I'd like my job except for a few minor things (those I could deal with) and one major thing -

When do you know its time to leave?

Other posters have given some good advice - but I wanted to chime in with some great advice that has helped me a lot so far. 

- Don't ever close your eyes to new opportunities -- if you don't know any headhunters or recruiters in your field, start building those contacts.  Sometimes it isn't time to leave a job because that job is bad, but because another opportunity is just so much better.

- Try to interview at least once every year to two years.  That keeps you 'in the market' - recruiters and headhunters will be more likely to contact you if they know you're open for interviews and they will pass your name along to each other.

- It is time to leave when you start thinking about leaving.  A job shouldn't have to be a terrible nightmare before you decide to move on.  If you're thinking "gosh, maybe I'm ready to try something new" - that's all you need.

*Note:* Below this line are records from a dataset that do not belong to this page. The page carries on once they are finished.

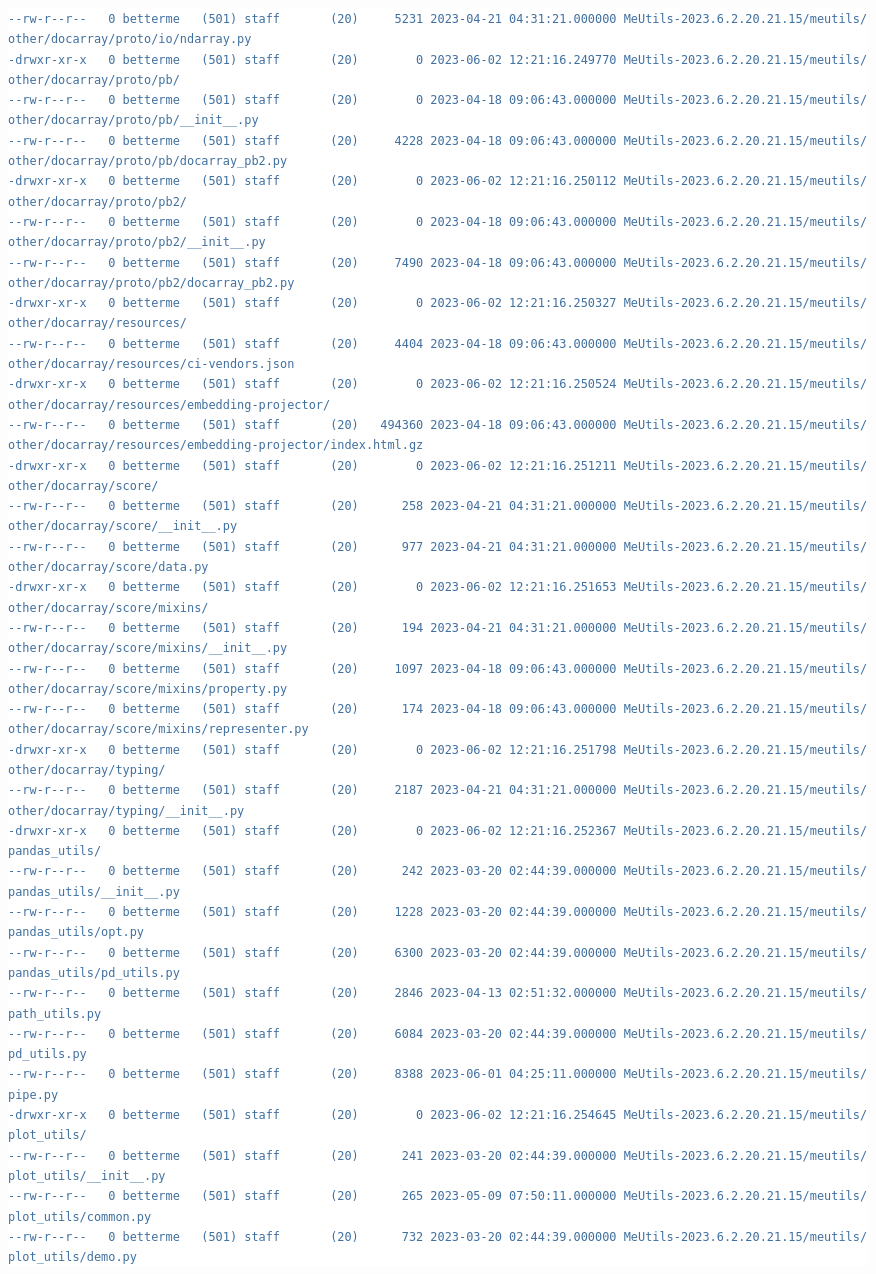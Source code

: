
 ```diff
--rw-r--r--   0 betterme   (501) staff       (20)     5231 2023-04-21 04:31:21.000000 MeUtils-2023.6.2.20.21.15/meutils/other/docarray/proto/io/ndarray.py
-drwxr-xr-x   0 betterme   (501) staff       (20)        0 2023-06-02 12:21:16.249770 MeUtils-2023.6.2.20.21.15/meutils/other/docarray/proto/pb/
--rw-r--r--   0 betterme   (501) staff       (20)        0 2023-04-18 09:06:43.000000 MeUtils-2023.6.2.20.21.15/meutils/other/docarray/proto/pb/__init__.py
--rw-r--r--   0 betterme   (501) staff       (20)     4228 2023-04-18 09:06:43.000000 MeUtils-2023.6.2.20.21.15/meutils/other/docarray/proto/pb/docarray_pb2.py
-drwxr-xr-x   0 betterme   (501) staff       (20)        0 2023-06-02 12:21:16.250112 MeUtils-2023.6.2.20.21.15/meutils/other/docarray/proto/pb2/
--rw-r--r--   0 betterme   (501) staff       (20)        0 2023-04-18 09:06:43.000000 MeUtils-2023.6.2.20.21.15/meutils/other/docarray/proto/pb2/__init__.py
--rw-r--r--   0 betterme   (501) staff       (20)     7490 2023-04-18 09:06:43.000000 MeUtils-2023.6.2.20.21.15/meutils/other/docarray/proto/pb2/docarray_pb2.py
-drwxr-xr-x   0 betterme   (501) staff       (20)        0 2023-06-02 12:21:16.250327 MeUtils-2023.6.2.20.21.15/meutils/other/docarray/resources/
--rw-r--r--   0 betterme   (501) staff       (20)     4404 2023-04-18 09:06:43.000000 MeUtils-2023.6.2.20.21.15/meutils/other/docarray/resources/ci-vendors.json
-drwxr-xr-x   0 betterme   (501) staff       (20)        0 2023-06-02 12:21:16.250524 MeUtils-2023.6.2.20.21.15/meutils/other/docarray/resources/embedding-projector/
--rw-r--r--   0 betterme   (501) staff       (20)   494360 2023-04-18 09:06:43.000000 MeUtils-2023.6.2.20.21.15/meutils/other/docarray/resources/embedding-projector/index.html.gz
-drwxr-xr-x   0 betterme   (501) staff       (20)        0 2023-06-02 12:21:16.251211 MeUtils-2023.6.2.20.21.15/meutils/other/docarray/score/
--rw-r--r--   0 betterme   (501) staff       (20)      258 2023-04-21 04:31:21.000000 MeUtils-2023.6.2.20.21.15/meutils/other/docarray/score/__init__.py
--rw-r--r--   0 betterme   (501) staff       (20)      977 2023-04-21 04:31:21.000000 MeUtils-2023.6.2.20.21.15/meutils/other/docarray/score/data.py
-drwxr-xr-x   0 betterme   (501) staff       (20)        0 2023-06-02 12:21:16.251653 MeUtils-2023.6.2.20.21.15/meutils/other/docarray/score/mixins/
--rw-r--r--   0 betterme   (501) staff       (20)      194 2023-04-21 04:31:21.000000 MeUtils-2023.6.2.20.21.15/meutils/other/docarray/score/mixins/__init__.py
--rw-r--r--   0 betterme   (501) staff       (20)     1097 2023-04-18 09:06:43.000000 MeUtils-2023.6.2.20.21.15/meutils/other/docarray/score/mixins/property.py
--rw-r--r--   0 betterme   (501) staff       (20)      174 2023-04-18 09:06:43.000000 MeUtils-2023.6.2.20.21.15/meutils/other/docarray/score/mixins/representer.py
-drwxr-xr-x   0 betterme   (501) staff       (20)        0 2023-06-02 12:21:16.251798 MeUtils-2023.6.2.20.21.15/meutils/other/docarray/typing/
--rw-r--r--   0 betterme   (501) staff       (20)     2187 2023-04-21 04:31:21.000000 MeUtils-2023.6.2.20.21.15/meutils/other/docarray/typing/__init__.py
-drwxr-xr-x   0 betterme   (501) staff       (20)        0 2023-06-02 12:21:16.252367 MeUtils-2023.6.2.20.21.15/meutils/pandas_utils/
--rw-r--r--   0 betterme   (501) staff       (20)      242 2023-03-20 02:44:39.000000 MeUtils-2023.6.2.20.21.15/meutils/pandas_utils/__init__.py
--rw-r--r--   0 betterme   (501) staff       (20)     1228 2023-03-20 02:44:39.000000 MeUtils-2023.6.2.20.21.15/meutils/pandas_utils/opt.py
--rw-r--r--   0 betterme   (501) staff       (20)     6300 2023-03-20 02:44:39.000000 MeUtils-2023.6.2.20.21.15/meutils/pandas_utils/pd_utils.py
--rw-r--r--   0 betterme   (501) staff       (20)     2846 2023-04-13 02:51:32.000000 MeUtils-2023.6.2.20.21.15/meutils/path_utils.py
--rw-r--r--   0 betterme   (501) staff       (20)     6084 2023-03-20 02:44:39.000000 MeUtils-2023.6.2.20.21.15/meutils/pd_utils.py
--rw-r--r--   0 betterme   (501) staff       (20)     8388 2023-06-01 04:25:11.000000 MeUtils-2023.6.2.20.21.15/meutils/pipe.py
-drwxr-xr-x   0 betterme   (501) staff       (20)        0 2023-06-02 12:21:16.254645 MeUtils-2023.6.2.20.21.15/meutils/plot_utils/
--rw-r--r--   0 betterme   (501) staff       (20)      241 2023-03-20 02:44:39.000000 MeUtils-2023.6.2.20.21.15/meutils/plot_utils/__init__.py
--rw-r--r--   0 betterme   (501) staff       (20)      265 2023-05-09 07:50:11.000000 MeUtils-2023.6.2.20.21.15/meutils/plot_utils/common.py
--rw-r--r--   0 betterme   (501) staff       (20)      732 2023-03-20 02:44:39.000000 MeUtils-2023.6.2.20.21.15/meutils/plot_utils/demo.py
```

- You don't owe your boss or coworkers any debt of loyalty that prevents you from realizing your career goals.  Don't be a [non-eHell approved word] about things, obviously -- but you should feel no obligation to stay in a job that isn't fulfilling because of the people around you.  Add them on Facebook or LinkedIn (depending on the relationships) and keep in touch.  Who knows - you may help them find a new career that they love at some point by keeping in contact with one another.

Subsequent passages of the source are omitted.